Hiçbir zaman bir Türk erkeği olamam
Henüz bir yıllık ıstanbullu, yani hâlâ “Tam bir Parizyen.” 28 yıl yaşadığı Fransa’dan aldıklarıyla Türkiye’yi, Türk erkeklerini, ilişkileri, Fatmagül’e tecavüz sahnesinin “tuhaf” sonuçlarını yorumluyor. Çoğunlukla şaşırıyor. Kendisine gelince; Fırat Çelik, tek kelimeyle özetlenebilir: Mükemmelliyetçi. Her adımı kontrol altında tutuyor ve çok yoruyor. Ama karşısındakine güvenince ipleri bırakıyor, gerçek yüzünü gösteriyor. Çelik, Tempo dergisine konuştu.
Hayatınızı değiştiren biri...
- Thierry Harcourt. Parisli bir tiyatro yönetmeni. Tanıştığımızda ben 21 yaşındaydım, o 45. Paris’te aynı mahallede oturuyorduk. O zamanlar, tiyatro eğitimi almaya yeni başlamıştım, ama hiç sevmemiştim.
Neden?
- Öğrencilik duygusunu sevmiyorum. Bir yere gitme zorunluluğunu, sana direktif veren hocaları... Ayrıca sınıfta kendimi yaşlı hissediyordum, herkes benden küçüktü.

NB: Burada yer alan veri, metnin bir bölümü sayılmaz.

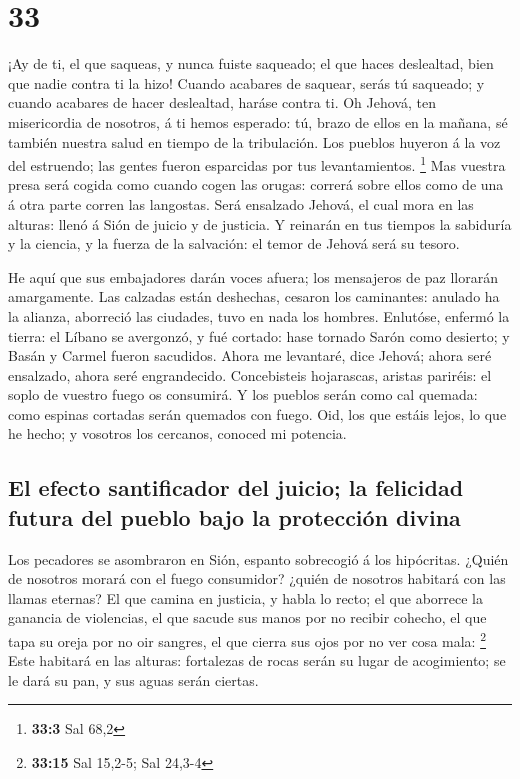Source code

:\hypertarget{section-32}{%
\section{33}\label{section-32}}

 ¡Ay de ti, el que saqueas, y nunca fuiste saqueado; el que
haces deslealtad, bien que nadie contra ti la hizo! Cuando acabares de
saquear, serás tú saqueado; y cuando acabares de hacer deslealtad,
haráse contra ti.  Oh Jehová, ten misericordia de nosotros,
á ti hemos esperado: tú, brazo de ellos en la mañana, sé también nuestra
salud en tiempo de la tribulación.  Los pueblos huyeron á la
voz del estruendo; las gentes fueron esparcidas por tus levantamientos.
\footnote{\textbf{33:3} Sal 68,2}  Mas vuestra presa será
cogida como cuando cogen las orugas: correrá sobre ellos como de una á
otra parte corren las langostas.  Será ensalzado Jehová, el
cual mora en las alturas: llenó á Sión de juicio y de justicia.
 Y reinarán en tus tiempos la sabiduría y la ciencia, y la
fuerza de la salvación: el temor de Jehová será su tesoro.

 He aquí que sus embajadores darán voces afuera; los
mensajeros de paz llorarán amargamente.  Las calzadas están
deshechas, cesaron los caminantes: anulado ha la alianza, aborreció las
ciudades, tuvo en nada los hombres.  Enlutóse, enfermó la
tierra: el Líbano se avergonzó, y fué cortado: hase tornado Sarón como
desierto; y Basán y Carmel fueron sacudidos.  Ahora me
levantaré, dice Jehová; ahora seré ensalzado, ahora seré engrandecido.
 Concebisteis hojarascas, aristas pariréis: el soplo de
vuestro fuego os consumirá.  Y los pueblos serán como cal
quemada: como espinas cortadas serán quemados con fuego. 
Oid, los que estáis lejos, lo que he hecho; y vosotros los cercanos,
conoced mi potencia.

\hypertarget{el-efecto-santificador-del-juicio-la-felicidad-futura-del-pueblo-bajo-la-protecciuxf3n-divina}{%
\subsection{El efecto santificador del juicio; la felicidad futura del
pueblo bajo la protección
divina}\label{el-efecto-santificador-del-juicio-la-felicidad-futura-del-pueblo-bajo-la-protecciuxf3n-divina}}

 Los pecadores se asombraron en Sión, espanto sobrecogió á
los hipócritas. ¿Quién de nosotros morará con el fuego consumidor?
¿quién de nosotros habitará con las llamas eternas?  El que
camina en justicia, y habla lo recto; el que aborrece la ganancia de
violencias, el que sacude sus manos por no recibir cohecho, el que tapa
su oreja por no oir sangres, el que cierra sus ojos por no ver cosa
mala: \footnote{\textbf{33:15} Sal 15,2-5; Sal 24,3-4} 
Este habitará en las alturas: fortalezas de rocas serán su lugar de
acogimiento; se le dará su pan, y sus aguas serán ciertas.

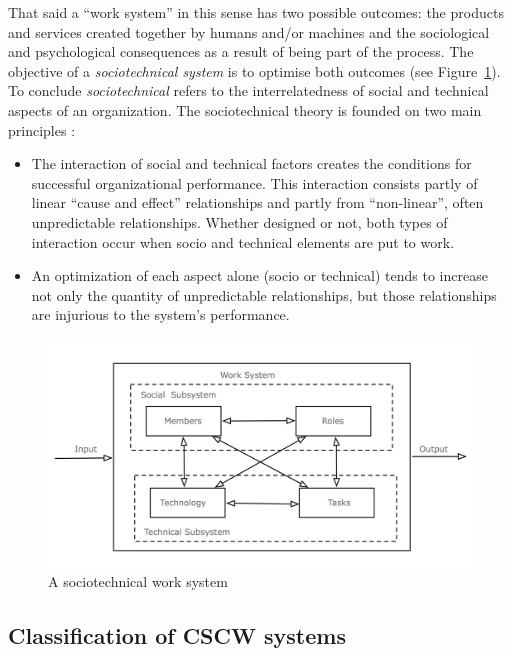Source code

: That said a ``work system'' in this sense has two possible outcomes: the products and services created together by humans and/or machines and the sociological and psychological consequences as a result of being part of the process. The objective of a \emph{sociotechnical system} is to optimise both outcomes (see Figure~\ref{fig:images_sociotechnical_system}). To conclude \emph{sociotechnical} refers to the interrelatedness of social and technical aspects of an organization. The sociotechnical theory is founded on two main principles \citep{Koch2008}: \@

\begin{itemize}
  \item The interaction of social and technical factors creates the conditions for successful organizational performance. This interaction consists partly of linear ``cause and effect'' relationships and partly from ``non-linear'', often unpredictable relationships. Whether designed or not, both types of interaction occur when socio and technical elements are put to work.
  \item An optimization of each aspect alone (socio or technical) tends to increase not only the quantity of unpredictable relationships, but those relationships are injurious to the system's performance.
\end{itemize}

\begin{figure}[H]
 \centering
 \includegraphics[width=0.9\columnwidth]{images/sociotechnical_system.png}
 \caption[A sociotechnical work system]{A sociotechnical work system \citep{xx}}
\label{fig:images_sociotechnical_system}
\end{figure}


\subsection{Classification of \gls{CSCW} systems}
\label{sec:cscw_types}

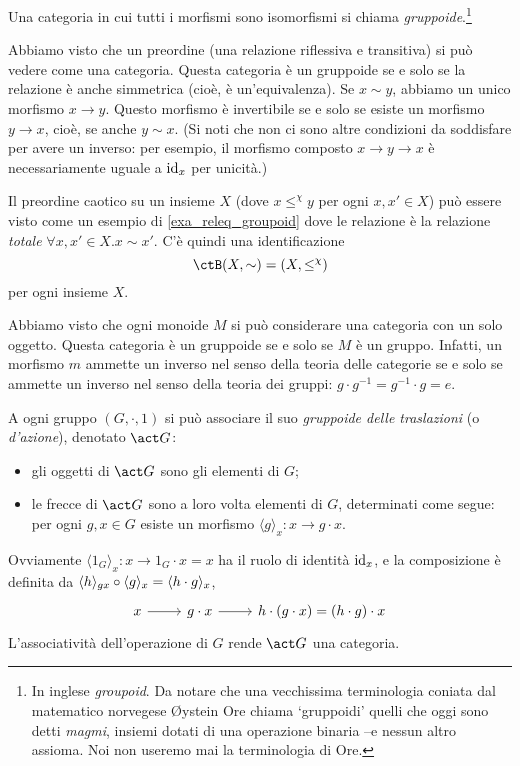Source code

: \begin{definition}[Gruppoide]\label{def_gruppoide}
	Una categoria in cui tutti i morfismi sono isomorfismi si chiama \emph{gruppoide}.\footnote{In inglese \emph{groupoid}. Da notare che una vecchissima terminologia coniata dal matematico norvegese Øystein Ore chiama `gruppoidi' quelli che oggi sono detti \emph{magmi}, insiemi dotati di una operazione binaria --e nessun altro assioma. Noi non useremo mai la terminologia di Ore.}
\end{definition}
\begin{example}\label{exa_releq_groupoid}
	Abbiamo visto che un preordine (una relazione riflessiva e transitiva) si può vedere come una categoria. Questa categoria è un gruppoide se e solo se la relazione è anche simmetrica (cioè, è un'equivalenza). Se \(x\sim y\), abbiamo un unico morfismo \(x\to y\). Questo morfismo è invertibile se e solo se esiste un morfismo \(y\to x\), cioè, se anche \(y\sim x\). (Si noti che non ci sono altre condizioni da soddisfare per avere un inverso: per esempio, il morfismo composto \(x\to y\to x\) è necessariamente uguale a \(\mathrm{id}_x\) per unicità.)
\end{example}
\begin{remark}
	Il preordine caotico su un insieme $X$ (dove \(x\mathrel{\le^\chi} y\) per ogni \(x,x'\in X\)) può essere visto come un esempio di \ref{exa_releq_groupoid} dove le relazione è la relazione \emph{totale} $\forall x,x'\in X.x\sim x'$. C'è quindi una identificazione
	\[\ctB(X,\sim) = (X,\le^\chi)\]
	per ogni insieme $X$.
\end{remark}
\begin{example}\label{exa_grp_groupoid}
	Abbiamo visto che ogni monoide \(M\) si può considerare una categoria con un solo oggetto. Questa categoria è un gruppoide se e solo se \(M\) è un gruppo. Infatti, un morfismo \(m\) ammette un inverso nel senso della teoria delle categorie se e solo se ammette un inverso nel senso della teoria dei gruppi: \(g\cdot g^{-1}=g^{-1}\cdot g = e\).
\end{example}
\begin{example}\label{action_groupoid}
	A ogni gruppo $(G,\cdot,1)$ si può associare il suo \emph{gruppoide delle traslazioni} (o \emph{d'azione}), denotato $\act G$: 
	\begin{itemize}
		\item gli oggetti di $\act G$ sono gli elementi di $G$;
		\item le frecce di $\act G$ sono a loro volta elementi di $G$, determinati come segue: per ogni $g,x\in G$ esiste un morfismo $\langle g\rangle_x : x\to g\cdot x$.
	\end{itemize}
	Ovviamente $\langle 1_G\rangle_x : x \to 1_G\cdot x=x$ ha il ruolo di identità $\mathrm{id}_x$, e la composizione è definita da $\langle h\rangle_{gx}\circ \langle g\rangle_x = \langle h\cdot g\rangle_x$,
	\[\begin{tikzcd}
		x \ar[r] & g\cdot x \ar[r] & h\cdot (g\cdot x) = (h\cdot g)\cdot x
	\end{tikzcd}\]
	L'associatività dell'operazione di $G$ rende $\act G$ una categoria.
\end{example}
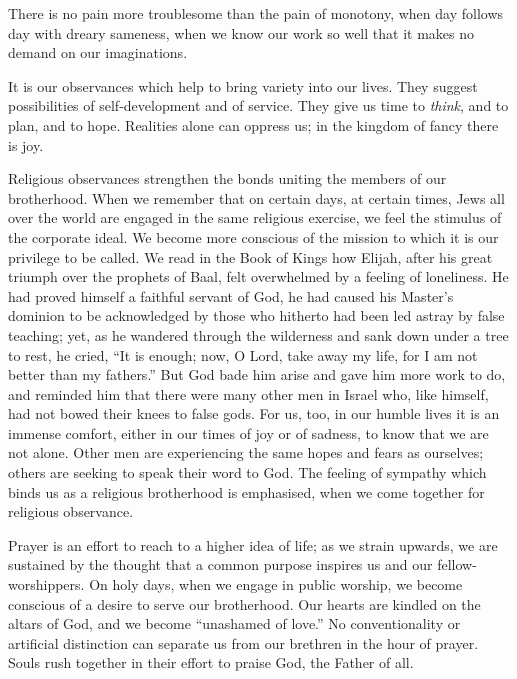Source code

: There is no pain more troublesome than
the pain of monotony, when day follows
day with dreary sameness, when we know
our work so well that it makes no demand on
our imaginations.

It is our observances which help to bring
variety into our lives. They suggest possibilities
of self-development and of service.
They give us time to \textsl{think}, and to plan, and
to hope. Realities alone can oppress us; in
the kingdom of fancy there is joy.

Religious observances strengthen the bonds
uniting the members of our brotherhood.
When we remember that on certain days, at
certain times, Jews all over the world are
engaged in the same religious exercise, we
feel the stimulus of the corporate ideal. We
become more conscious of the mission to
which it is our privilege to be called. We
read in the Book of Kings how Elijah, after
his great triumph over the prophets of Baal,
felt overwhelmed by a feeling of loneliness.
He had proved himself a faithful servant of
God, he had caused his Master’s dominion
to be acknowledged by those who hitherto
had been led astray by false teaching; yet,
as he wandered through the wilderness
and sank down under a tree to rest, he
cried, “It is enough; now, O Lord, take
away my life, for I am not better than
my fathers.” But God bade him arise and
gave him more work to do, and reminded
him that there were many other men in
Israel who, like himself, had not bowed
their knees to false gods. For us, too, in
our humble lives it is an immense comfort,
either in our times of joy or of sadness, to
know that we are not alone. Other men are
experiencing the same hopes and fears as
ourselves; others are seeking to speak their
word to God. The feeling of sympathy
which binds us as a religious brotherhood
is emphasised, when we come together for
religious observance.

Prayer is an effort to reach to a higher
idea of life; as we strain upwards, we are
sustained by the thought that a common
purpose inspires us and our  fellow-worshippers.
On holy days, when we
engage in public worship, we become conscious
of a desire to serve our brotherhood.
Our hearts are kindled on the altars of
God, and we become “unashamed of love.”
No conventionality or artificial distinction
can separate us from our brethren in the
hour of prayer. Souls rush together in
their effort to praise God, the Father of
all.

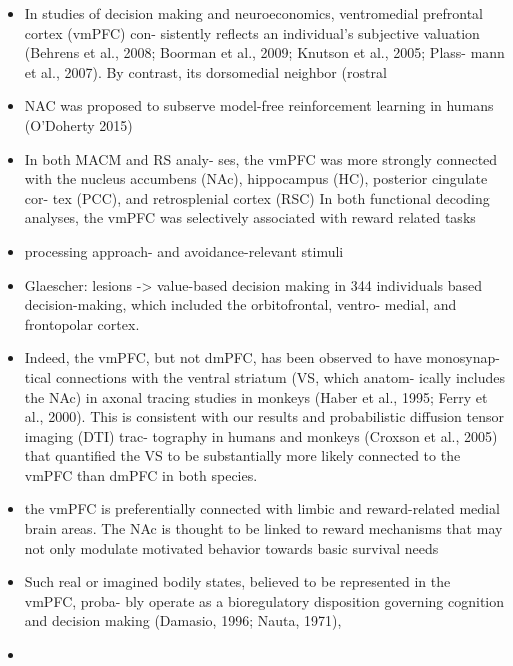 \documentclass{article} %
\begin{document}
\begin{itemize}
\begin{itemize}
\item
In studies of decision making and neuroeconomics, ventromedial prefrontal cortex (vmPFC) con- sistently reflects an individual’s subjective valuation (Behrens et al., 2008; Boorman et al., 2009; Knutson et al., 2005; Plass- mann et al., 2007). By contrast, its dorsomedial neighbor (rostral

\item
NAC was proposed to subserve model-free reinforcement learning in humans
(O'Doherty 2015)

\item
In both MACM and RS analy- ses, the vmPFC was more strongly connected with the nucleus accumbens (NAc), hippocampus (HC), posterior cingulate cor- tex (PCC), and retrosplenial cortex (RSC)
In both functional decoding analyses, the vmPFC was selectively associated with reward related tasks

\item
processing approach- and avoidance-relevant stimuli

\item
Glaescher: lesions -> value-based decision making  in 344 individuals
based decision-making, which included the orbitofrontal, ventro- medial, and frontopolar cortex.

\item
Indeed, the vmPFC, but not dmPFC, has been observed to have monosynap- tical connections with the ventral striatum (VS, which anatom- ically includes the NAc) in axonal tracing studies in monkeys (Haber et al., 1995; Ferry et al., 2000).
This is consistent with our results and probabilistic diffusion tensor imaging (DTI) trac- tography in humans and monkeys (Croxson et al., 2005) that quantified the VS to be substantially more likely connected to the vmPFC than dmPFC in both species.

\item
the vmPFC is preferentially connected with limbic and reward-related medial brain areas.
The NAc is thought to be linked to reward mechanisms that may not only modulate motivated behavior towards basic survival needs

\item
Such real or imagined bodily states, believed to be represented in the vmPFC, proba- bly operate as a bioregulatory disposition governing cognition and decision making (Damasio, 1996; Nauta, 1971),

\item
\end{itemize}




\end{itemize}
\end{document}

Peki, Harcourt’a dönelim...
- Sonra bir gün Thierry’yle tanıştım. Yanıma gelip, “Bir oyunum var, orada oynamalısın. Seni eğiteceğim” dedi. Böyle başladık, gerçekten beni eğitti. Psikanaliz gibi bir süreçti. 1,5 yıl uğraştı benimle, her gün iki saat. Oyunculuğu anlamadan önce kendimi anlamam gerektiğini fark ettim. Tanımadığım bir adama travmalarımı, özel hayatımı, kıskançlıklarımı, mutluluklarımı anlattım. Ve ancak, o zamandan sonra tiyatronun ve oyunculuğun ne demek olduğunu kavradım.
İkisinin arasındaki bağlantı tam olarak ne?
- Kendini keşfetmemiş bir adamın önüne Hamlet’i koyup “Hadi oyna” dersen, oradan iş çıkmaz. Oyunculuk, insanın benliğini bulmasıyla alakalı bir süreç. Kendini bir enstrüman gibi düşün; çalmayı çok iyi öğrenmelisin ki, zor bir parçayı, hakkını vererek çalabilesin. Bu meslek, önündeki rolü oynamakla değil, canlandırmakla ilgili. Kişiliğini, role satıyorsun bir anlamda. Valizini açıp, içinde ne var ne yok bakıyorsun. Bulduklarını, olacağın kişiye, role yediriyorsun. Öfkeli bir adamı canlandırmak için, önce kendi öfkeni tanımalısın.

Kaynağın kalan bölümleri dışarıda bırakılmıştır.